Baby teeth usually start to peep through gums (called ‘eruption’ by dentists) when your baby is about 6 months old. Remember though, that 6 months is the average, so some babies will have teeth earlier or later than that. Some babies are even born with teeth (although this is pretty rare).
When to start brushing
As soon as they appear! When you see that first tooth pop through that’s the time to begin brushing. Brush your baby’s teeth twice a day. The bedtime brush is the most important as teeth are more vulnerable to decay at night. The second brush can be whatever time best fits with your routine.
Which teeth appear first
By the time your baby is 2 to 3 years old they will have 20 baby teeth in total (adults have 32 teeth). The front teeth tend to appear first and the back teeth last the later. Next are usually the two upper front teeth. Both top and bottom front teeth grow right in the middle so they’re easy to spot.
The rest of your baby’s teeth will come through in roughly 6 months intervals.
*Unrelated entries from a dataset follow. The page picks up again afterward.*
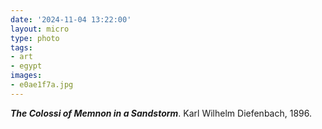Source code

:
 ```yaml
---
date: '2024-11-04 13:22:00'
layout: micro
type: photo
tags:
- art
- egypt
images:
- e0ae1f7a.jpg
---
```


_**The Colossi of Memnon in a Sandstorm**_. Karl Wilhelm Diefenbach, 1896.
Baby teeth last a pretty long time (up to 10 years) and don’t begin to fall out until kids are around six years old.
What is the difference between baby teeth and adult teeth?
Baby teeth are smaller and whiter than adult teeth. The hard outer layer (known as enamel) is thinner in baby teeth. This means that baby teeth can decay more easily than adult teeth (another reason to establish a good brushing routine).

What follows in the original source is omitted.